# Dataset items
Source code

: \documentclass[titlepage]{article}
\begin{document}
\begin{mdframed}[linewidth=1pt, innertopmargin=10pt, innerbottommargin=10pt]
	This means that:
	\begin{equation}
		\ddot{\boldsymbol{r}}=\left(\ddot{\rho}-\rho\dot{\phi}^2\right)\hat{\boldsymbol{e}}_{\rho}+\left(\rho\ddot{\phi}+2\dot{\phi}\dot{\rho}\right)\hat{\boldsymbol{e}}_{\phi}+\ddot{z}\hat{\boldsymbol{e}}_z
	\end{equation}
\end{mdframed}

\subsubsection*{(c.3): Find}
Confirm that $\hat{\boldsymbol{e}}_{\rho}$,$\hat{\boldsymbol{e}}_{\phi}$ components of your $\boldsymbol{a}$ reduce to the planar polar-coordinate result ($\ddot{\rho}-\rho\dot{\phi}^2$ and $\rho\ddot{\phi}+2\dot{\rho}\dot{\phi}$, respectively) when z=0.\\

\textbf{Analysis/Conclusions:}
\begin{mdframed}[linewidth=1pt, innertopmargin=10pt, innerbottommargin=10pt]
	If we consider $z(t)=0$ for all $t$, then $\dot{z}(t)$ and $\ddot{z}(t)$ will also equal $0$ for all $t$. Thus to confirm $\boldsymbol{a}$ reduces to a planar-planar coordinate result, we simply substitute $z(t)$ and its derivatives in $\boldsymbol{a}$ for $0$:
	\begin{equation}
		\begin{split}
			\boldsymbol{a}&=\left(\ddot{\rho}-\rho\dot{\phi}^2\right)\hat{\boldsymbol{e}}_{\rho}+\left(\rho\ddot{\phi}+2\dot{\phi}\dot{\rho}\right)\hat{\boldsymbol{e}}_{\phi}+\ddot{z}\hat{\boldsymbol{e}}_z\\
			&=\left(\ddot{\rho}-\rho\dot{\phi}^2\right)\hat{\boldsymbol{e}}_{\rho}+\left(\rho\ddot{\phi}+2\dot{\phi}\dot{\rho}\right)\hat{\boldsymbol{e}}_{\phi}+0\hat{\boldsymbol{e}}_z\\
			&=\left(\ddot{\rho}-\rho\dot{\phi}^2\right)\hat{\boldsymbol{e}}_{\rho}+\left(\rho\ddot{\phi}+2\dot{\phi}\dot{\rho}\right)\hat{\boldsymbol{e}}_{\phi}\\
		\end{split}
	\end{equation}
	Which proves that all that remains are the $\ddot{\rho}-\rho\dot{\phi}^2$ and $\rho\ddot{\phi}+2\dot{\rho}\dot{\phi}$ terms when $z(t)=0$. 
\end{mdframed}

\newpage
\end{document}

# Exercise prompt
Look through the data and show every line containing "that".

# Solution for this exercise
	This means that:
Confirm that $\hat{\boldsymbol{e}}_{\rho}$,$\hat{\boldsymbol{e}}_{\phi}$ components of your $\boldsymbol{a}$ reduce to the planar polar-coordinate result ($\ddot{\rho}-\rho\dot{\phi}^2$ and $\rho\ddot{\phi}+2\dot{\rho}\dot{\phi}$, respectively) when z=0.\\
	Which proves that all that remains are the $\ddot{\rho}-\rho\dot{\phi}^2$ and $\rho\ddot{\phi}+2\dot{\rho}\dot{\phi}$ terms when $z(t)=0$. 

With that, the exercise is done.